Well, let's say we do already know it - implicitly; and our job is to make this explicit. Part of the meaning and purpose of life (among those of us who are aware of these issues, who think-about these issues) is precisely the becoming-conscious of that which (perhaps) everybody implicitly but unconsciously already-knows.


But why would we have to achieve this, and by effort - over time?

The best reason for a gap between implicit and conscious knowing would be that positive effort over time, decision, choice... was the only way it was possible to achieve conscious knowing.

Could it be that some things can be built-into us; but other things can't - and can only be achieved by our own personal efforts, choices, will etc.

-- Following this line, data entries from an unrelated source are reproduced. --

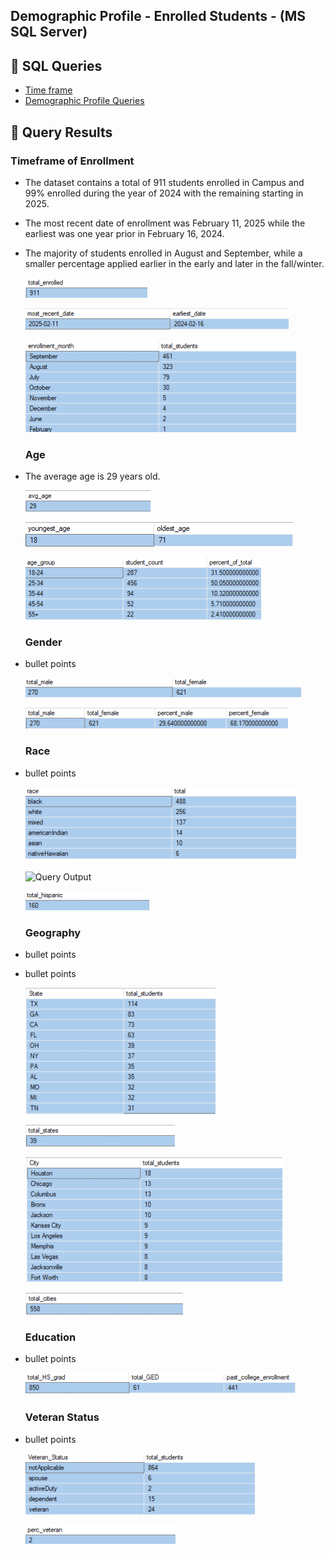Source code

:  

## Demographic Profile - Enrolled Students - (MS SQL Server)

## 🔹 SQL Queries 

- [Time frame](/SQL/enrolled_analysis.sql)
- [Demographic Profile Queries](/SQL/enrolled_demo_profile.sql)


## 🔹 Query Results  

 ### Timeframe of Enrollment 

- The dataset contains a total of 911 students enrolled in Campus and 99% enrolled during the year of 2024 with the remaining starting in 2025.


- The most recent date of enrollment was February 11, 2025  while the earliest was one year prior in February 16, 2024.


- The majority of students enrolled in August and September, while a smaller percentage applied earlier in the early and later in the fall/winter.


 

    ![Query Output](./images/enrolled_count.png)   


    ![Query Output](./images/en_dates_enroll.png)


    ![Query Output](./images/en_dates_month.png)


 



  ### Age

- The average age is 29 years old. 

 
 
     ![Query Output](./images/age_avg.png)

     ![Query Output](./images/age_young_old.png)

     ![Query Output](./images/en_age_group_count.png)



  ### Gender

- bullet points 




    ![Query Output](./images/en_gender.png) 


    ![Query Output](./images/en_gender_perc.png)
 
  ### Race

- bullet points



    ![Query Output](./images/en_race_breakdown.png)



    ![Query Output](./images/en_hisp_precent.png)


    ![Query Output](./images/en_hispanic.png)



  ### Geography

- bullet points


- bullet points 



    ![Query Output](./images/en_states_students.png)



    ![Query Output](./images/en_sum_states.png)



    ![Query Output](./images/en_city_students.png)



    ![Query Output](./images/en_sum_cities.png)



  ### Education

- bullet points

    ![Query Output](./images/en_education_history.png)


  ### Veteran Status

- bullet points

    ![Query Output](./images/en_vet_status.png)


    ![Query Output](./images/en_perc_vet.png)











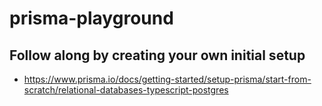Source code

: # prisma-playground

## Follow along by creating your own initial setup
- https://www.prisma.io/docs/getting-started/setup-prisma/start-from-scratch/relational-databases-typescript-postgres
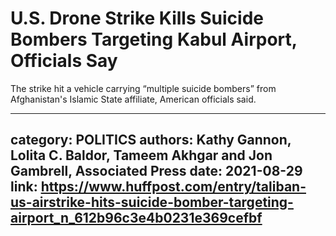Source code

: # U.S. Drone Strike Kills Suicide Bombers Targeting Kabul Airport, Officials Say

The strike hit a vehicle carrying “multiple suicide bombers” from Afghanistan's Islamic State affiliate, American officials said.

---
category: POLITICS
authors: Kathy Gannon, Lolita C. Baldor, Tameem Akhgar and Jon Gambrell, Associated Press
date: 2021-08-29
link: https://www.huffpost.com/entry/taliban-us-airstrike-hits-suicide-bomber-targeting-airport_n_612b96c3e4b0231e369cefbf
---
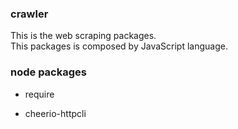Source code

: ### crawler

This is the web scraping packages.  
This packages is composed by JavaScript language.

### node packages

 + require

 + cheerio-httpcli
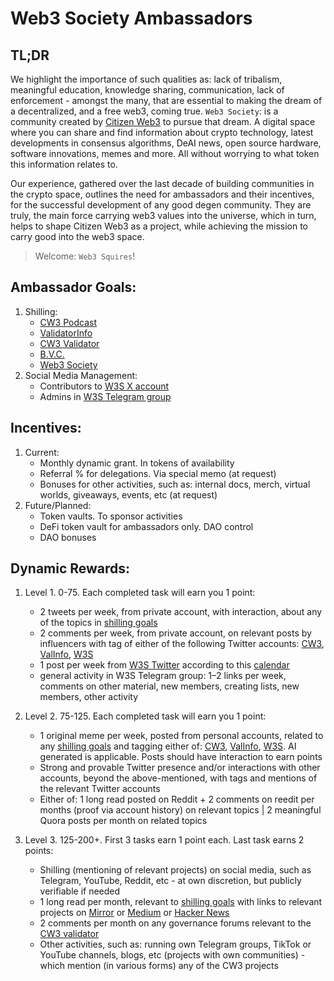 # Web3 Society Ambassadors

## TL;DR 
We highlight the importance of such qualities as: lack of tribalism, meaningful education, knowledge sharing, communication, lack of enforcement - amongst the many, that are essential to making the dream of a decentralized, and a free web3, coming true. `Web3 Society`: is a community created by [Citizen Web3](https://www.citizenweb3.com/) to pursue that dream. A digital space where you can share and find information about crypto technology, latest developments in consensus algorithms, DeAI news, open source hardware, software innovations, memes and more. All without worrying to what token this information relates to.  

Our experience, gathered over the last decade of building communities in the crypto space, outlines the need for ambassadors and their incentives, for the successful development of any good degen community. They are truly, the main force carrying web3 values into the universe, which in turn, helps to shape Citizen Web3 as a project, while achieving the mission to carry good into the web3 space.

> Welcome: `Web3 Squires`!

## Ambassador Goals:
1) Shilling:
   - [CW3 Podcast](https://www.citizenweb3.com/episodes)
   - [ValidatorInfo](https://validatorinfo.com/)
   - [CW3 Validator](https://www.citizenweb3.com/staking)
   - [B.V.C.](https://bvc.citizenweb3.com/)
   - [Web3 Society](https://github.com/citizenweb3/web3-society)
2) Social Media Management:
   - Contributors to [W3S X account](https://x.com/W3_Society)
   - Admins in [W3S Telegram group](https://t.me/web_3_society)

## Incentives:
1) Current:
   - Monthly dynamic grant. In tokens of availability
   - Referral % for delegations. Via special memo (at request)
   - Bonuses for other activities, such as: internal docs, merch, virtual worlds, giveaways, events, etc (at request)
2) Future/Planned:
   - Token vaults. To sponsor activities
   - DeFi token vault for ambassadors only. DAO control
   - DAO bonuses 
  
## Dynamic Rewards:
1) Level 1. 0-75. Each completed task will earn you 1 point:
    - 2 tweets per week, from private account, with interaction, about any of the topics in [shilling goals]()
    - 2 comments per week, from private account, on relevant posts by influencers with tag of either of the following Twitter accounts: [CW3](https://x.com/citizen_web3), [ValInfo](https://x.com/W3_Society), [W3S](https://x.com/W3_Society)
    - 1 post per week from [W3S Twitter](https://x.com/W3_Society) according to this [calendar](https://github.com/citizenweb3/web3-society/blob/main/ambassadors/docs/twitter.md)
    - general activity in W3S Telegram group: 1–2 links per week, comments on other material, new members, creating lists, new members, other activity

2) Level 2. 75-125. Each completed task will earn you 1 point:
    - 1 original meme per week, posted from personal accounts, related to any [shilling goals]() and tagging either of: [CW3](https://x.com/citizen_web3), [ValInfo](https://x.com/W3_Society), [W3S](https://x.com/W3_Society). AI generated is applicable. Posts should have interaction to earn points
    - Strong and provable Twitter presence and/or interactions with other accounts, beyond the above-mentioned, with tags and mentions of the relevant Twitter accounts 
    - Either of: 1 long read posted on Reddit + 2 comments on reedit per months (proof via account history) on relevant topics | 2 meaningful Quora posts per month on related topics 

3) Level 3. 125-200+. First 3 tasks earn 1 point each. Last task earns 2 points:
    - Shilling (mentioning of relevant projects) on social media, such as Telegram, YouTube, Reddit, etc - at own discretion, but publicly verifiable if needed
    - 1 long read per month, relevant to [shilling goals]() with links to relevant projects on [Mirror](https://mirror.xyz/) or [Medium](https://medium.com/) or [Hacker News](https://news.ycombinator.com/)
    - 2 comments per month on any governance forums relevant to the [CW3 validator](https://www.citizenweb3.com/staking)
    - Other activities, such as: running own Telegram groups, TikTok or YouTube channels, blogs, etc (projects with own communities) - which mention (in various forms) any of the CW3 projects
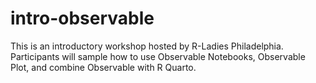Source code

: # intro-observable
This is an introductory workshop hosted by R-Ladies Philadelphia. Participants will sample how to use Observable Notebooks, Observable Plot, and combine Observable with R Quarto.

And that life is perhaps (partly, but significantly) about this process of getting-more-conscious?

(I mean my life, not everybody's life who ever lived - including the majority of people who died in the womb or as infants or in other ways. But my life, and yours who read this.)

And conscious about death too? I presume so. Whatever we think about dying needs to be in a context of the meaning and purpose of death; and what we think about dying can only be coherent if there is indeed meaning and purpose to death.


The meaning and purpose of life and death are therefore not abstract - and they are personal. They are personal, but they are a matter of reality, not of opinion.

The reality of meaning and purpose in my life, your life, every life - is there. Meaning is there, whether we know it or not.

And our task (yours and mine - but not everybody's task) is to become explicitly, consciously aware of that reality.


(But whether or not we want-to, or can, communicate that consciously-known reality to some specific other-people, under the prevailing constraints of time, space and personal interest and attitudes... is a very secondary matter.)


4 comments:

David Balfour said...

I agree that death is meaningful in the context of Christian faith but I still fear it or feel perplexed by it in contemplation. The finality of the thing is difficult to fully accept but I know I must. It does tend to play on my mind quite often If I am honest. Either the morbid contemplation of my own death or more often that of a loved one. Perhaps I will feel different when it comes to that inevitable day if it happens in a way that enables preparation for it. Of course, sometimes death comes suddenly and without warning and we cannot prepare for it, only go through it, or adjust to the suddenness of a death of someone we know or love. I think that as a Christian, the issue should no longer be charged with such emotion or occasional dread, as, if I really believe what I claim to believe then I can be reassured that something better awaits beyond mortal life and death is not the extinction of being accepted as inevitable by modern culture. I hope thats true. I believe it is true - and yet I still fear death. Can you relate to this? Or have you reached a point of understanding that has left these residual human tendencies behind - to meet death with confident acceptance and faith that it is a door to the next stage of the souls journey. I imagine most of us will feel a deep-seated fear of death, especially in a culture that avoids acknowledging it and makes little preparation for it in life.

Bruce Charlton said...

@David - I suppose the best is not to expect feelings to be consistent at all times - we have our ups and downs; and that seems to be part of the plan, part of what we need to learn.

But each death is different - some feel 'right' and others not.

Clearly death is not necessarily easy and often very difficult indeed; even for Jesus, who knew what lay on the other side.

Chiu ChunLing said...

The fear of death is deeply instinctive to humans, much like the desire for sexual satisfactions. Remove the intellectual foundation for treating such instincts as undeniable truth, and you provide a basis for resisting them, but only a basis. The actual work is still left up to the fortitude and will.

Bruce Charlton said...

@CCL _ I think there is a lot of variation according to age, for example - and the mode/ reason for death - as well as the nature of the dying. But as a generalisation, yes, humans certainly do fear death.